Benny Tai Yiu-ting, who is on trial alongside eight other leaders of the movement, said the group would have pleaded guilty if not for the “unnecessary and unreasonable” charges prosecutors had brought against them.
“If we are guilty, we are guilty of daring to share hope in this difficult time in Hong Kong,” the constitutional law specialist said.
The 54-year-old professor called the blocking of roads “proportionate” and “reasonable” during a speech from the dock in which he cited late American activist Martin Luther King Jnr, an inspiration for the campaign.
“An individual who breaks a law that conscience tells him is unjust, and willingly accepts the penalty by staying in jail to arouse the conscience of the community over its injustice, is in reality expressing very high respect for law,” Tai said, quoting King.
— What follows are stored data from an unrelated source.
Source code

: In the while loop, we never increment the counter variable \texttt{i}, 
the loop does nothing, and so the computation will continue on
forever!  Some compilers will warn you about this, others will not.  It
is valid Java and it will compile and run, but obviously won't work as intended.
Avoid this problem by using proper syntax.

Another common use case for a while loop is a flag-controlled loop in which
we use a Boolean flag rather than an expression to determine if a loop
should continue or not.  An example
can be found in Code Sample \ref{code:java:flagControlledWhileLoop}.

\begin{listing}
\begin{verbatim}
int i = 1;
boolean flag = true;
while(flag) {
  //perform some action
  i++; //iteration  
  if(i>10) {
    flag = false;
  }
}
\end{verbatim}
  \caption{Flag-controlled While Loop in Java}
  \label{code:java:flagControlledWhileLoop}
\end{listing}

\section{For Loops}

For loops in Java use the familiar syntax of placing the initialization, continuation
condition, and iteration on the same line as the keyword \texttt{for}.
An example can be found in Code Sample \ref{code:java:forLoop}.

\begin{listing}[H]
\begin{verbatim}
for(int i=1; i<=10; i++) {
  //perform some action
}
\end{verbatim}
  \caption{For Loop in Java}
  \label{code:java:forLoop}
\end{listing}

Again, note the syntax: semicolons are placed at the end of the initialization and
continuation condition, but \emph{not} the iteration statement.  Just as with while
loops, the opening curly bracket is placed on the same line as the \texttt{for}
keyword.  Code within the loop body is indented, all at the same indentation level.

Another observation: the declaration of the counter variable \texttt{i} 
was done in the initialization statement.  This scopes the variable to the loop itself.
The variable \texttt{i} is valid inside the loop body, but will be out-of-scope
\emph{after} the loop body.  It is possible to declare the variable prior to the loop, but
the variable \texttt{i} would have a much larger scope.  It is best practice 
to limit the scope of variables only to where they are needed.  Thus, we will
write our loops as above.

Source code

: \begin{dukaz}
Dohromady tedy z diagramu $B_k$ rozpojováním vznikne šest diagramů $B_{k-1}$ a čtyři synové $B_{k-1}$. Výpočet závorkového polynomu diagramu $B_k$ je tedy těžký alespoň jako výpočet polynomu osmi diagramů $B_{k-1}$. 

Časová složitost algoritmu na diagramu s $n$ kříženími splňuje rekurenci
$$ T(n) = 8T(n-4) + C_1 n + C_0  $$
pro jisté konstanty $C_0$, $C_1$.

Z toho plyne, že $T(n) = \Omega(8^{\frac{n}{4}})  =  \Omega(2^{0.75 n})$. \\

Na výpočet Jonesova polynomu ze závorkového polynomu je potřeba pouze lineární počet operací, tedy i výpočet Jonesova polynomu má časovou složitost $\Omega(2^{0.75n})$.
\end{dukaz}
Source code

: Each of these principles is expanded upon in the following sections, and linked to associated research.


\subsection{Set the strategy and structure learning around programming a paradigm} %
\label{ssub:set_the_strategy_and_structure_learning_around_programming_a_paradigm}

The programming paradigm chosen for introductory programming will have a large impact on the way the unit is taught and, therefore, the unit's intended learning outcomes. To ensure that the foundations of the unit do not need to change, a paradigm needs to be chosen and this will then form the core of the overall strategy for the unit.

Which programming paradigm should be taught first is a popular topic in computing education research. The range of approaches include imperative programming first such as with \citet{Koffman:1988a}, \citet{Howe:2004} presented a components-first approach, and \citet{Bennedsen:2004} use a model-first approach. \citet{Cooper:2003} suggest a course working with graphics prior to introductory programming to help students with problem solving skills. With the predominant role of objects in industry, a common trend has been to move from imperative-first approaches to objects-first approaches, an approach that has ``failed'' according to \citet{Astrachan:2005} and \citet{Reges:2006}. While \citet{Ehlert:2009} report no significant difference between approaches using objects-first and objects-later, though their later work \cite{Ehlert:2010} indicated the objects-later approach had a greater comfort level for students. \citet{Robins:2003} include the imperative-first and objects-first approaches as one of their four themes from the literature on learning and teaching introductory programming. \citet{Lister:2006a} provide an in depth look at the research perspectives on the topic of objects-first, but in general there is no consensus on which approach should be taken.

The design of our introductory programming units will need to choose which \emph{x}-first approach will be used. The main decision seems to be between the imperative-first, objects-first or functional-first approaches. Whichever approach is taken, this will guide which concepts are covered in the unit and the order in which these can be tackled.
The speech was met with applause from supporters in the courtroom.
Tai told presiding judge Johnny Chan Jong-herng that the “Occupy Central with Love and Peace” movement had been non-violent but ballooned into something beyond their expectations or control.
Protesters only began to occupy main roads after police “irresponsibly” blocked them from less busy areas, Tai said.
Occupy trio should be held responsible for what they did a year before protest began, Hong Kong’s top prosecutor tells court
In his closing speech he was equally unrepentant.
“I am not afraid or ashamed to go to prison. If this is the cup I must take, I will drink with no regret,” he told West Kowloon Court.
The University of Hong Kong associate law professor said the civil disobedience movement had been the last yet reasonable resort after he and others realised Beijing would not help Hongkongers realise their “democratic dream” of more than three decades.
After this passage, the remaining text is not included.